Audi infligge un nuovo colpo alle modifiche del regolamento motori F1 2027
Audi ha ufficialmente messo un bastone tra le ruote alla spinta per modificare il regolamento motori della F1 nel 2027. Il CEO Gernot Dollner ha dichiarato che la casa tedesca preferisce mantenere l'attuale ripartizione di potenza 50-50. La proposta in discussione prevedrebbe uno spostamento a 60-40 a favore della combustione, ma Audi sostiene che ciò sconvolgerebbe il loro sviluppo e aggiungerebbe costi inutili.
Perché è importante
Le attuali norme sulle power unit sono state concepite anche per attrarre nuovi costruttori come Audi, ma i motori risultanti sono stati criticati da tifosi e piloti per essere eccessivamente complessi e pesanti. Riequilibrare verso la combustione potrebbe migliorare il suono e lo spettacolo – ma solo se un numero sufficiente di costruttori sarà d'accordo. Con Audi come fermo oppositore, la proposta affronta una salita ripida, anche se la Ferrari segnala disponibilità al compromesso.
I dettagli
- Dollner ha detto ai media a Monaco che Audi "preferirebbe restare con ciò che abbiamo ora" per due motivi: primo, devono ottimizzare il proprio progetto di powertrain senza un cambio regolamentare a metà ciclo; secondo, il costo di riprogettare la power unit sottrarrebbe risorse ad altre aree.

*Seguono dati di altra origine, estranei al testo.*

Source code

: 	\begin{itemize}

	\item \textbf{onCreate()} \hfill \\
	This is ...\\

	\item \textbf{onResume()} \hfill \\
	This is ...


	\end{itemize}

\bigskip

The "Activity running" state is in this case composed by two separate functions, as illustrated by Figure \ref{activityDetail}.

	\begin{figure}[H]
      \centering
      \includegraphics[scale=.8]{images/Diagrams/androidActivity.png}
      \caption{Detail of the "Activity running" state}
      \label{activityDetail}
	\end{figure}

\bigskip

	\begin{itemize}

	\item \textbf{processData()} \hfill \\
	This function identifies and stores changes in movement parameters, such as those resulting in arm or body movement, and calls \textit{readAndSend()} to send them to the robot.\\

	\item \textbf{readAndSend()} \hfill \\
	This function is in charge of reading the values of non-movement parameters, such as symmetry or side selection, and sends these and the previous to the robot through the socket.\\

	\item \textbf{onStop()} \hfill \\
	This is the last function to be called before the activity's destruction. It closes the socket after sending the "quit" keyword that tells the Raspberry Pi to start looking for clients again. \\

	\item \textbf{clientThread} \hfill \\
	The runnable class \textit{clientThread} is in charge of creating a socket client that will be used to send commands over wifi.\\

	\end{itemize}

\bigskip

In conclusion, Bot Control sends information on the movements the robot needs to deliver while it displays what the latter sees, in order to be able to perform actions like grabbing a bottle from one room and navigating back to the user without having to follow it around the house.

- La proposta aumenterebbe il flusso di carburante per dare al motore a combustione interna 50kW extra, riducendo al contempo l'erogazione elettrica di 50kW, ribaltando di fatto la ripartizione da quasi 50-50 a 60-40.
- Per far passare la modifica entro il 2027, è necessaria una supermaggioranza nel Power Unit Advisory Committee, che comprende cinque costruttori (Mercedes, Ferrari, Red Bull Ford, Renault e Audi). Se gli altri quattro la sostenessero, l'opposizione di Audi potrebbe essere superata.
- La Ferrari ha sollevato preoccupazioni ma è aperta a un compromesso, suggerendo che una via d'uscita è ancora possibile.
- Dollner ha mantenuto una linea dura: "Se il regolamento arriverà, dovremo adattarci... ma preferiremmo che non arrivasse, è cristallino."
Prossimi passi
I colloqui proseguono questo weekend a Monaco, con una decisione attesa tra giorni o settimane. Oltre il 2027, c'è una spinta per motori ancora più semplici – il presidente FIA Mohammed Ben Sulayem sostiene un ritorno ai V8 – ma ciò non può realisticamente accadere prima del 2031, quando scadrà l'attuale Accordo della Concordia. Audi rimane aperta a quella discussione a lungo termine, enfatizzando efficienza e sostenibilità, e sottolineando una preferenza per motori turbo indipendentemente dal numero di cilindri.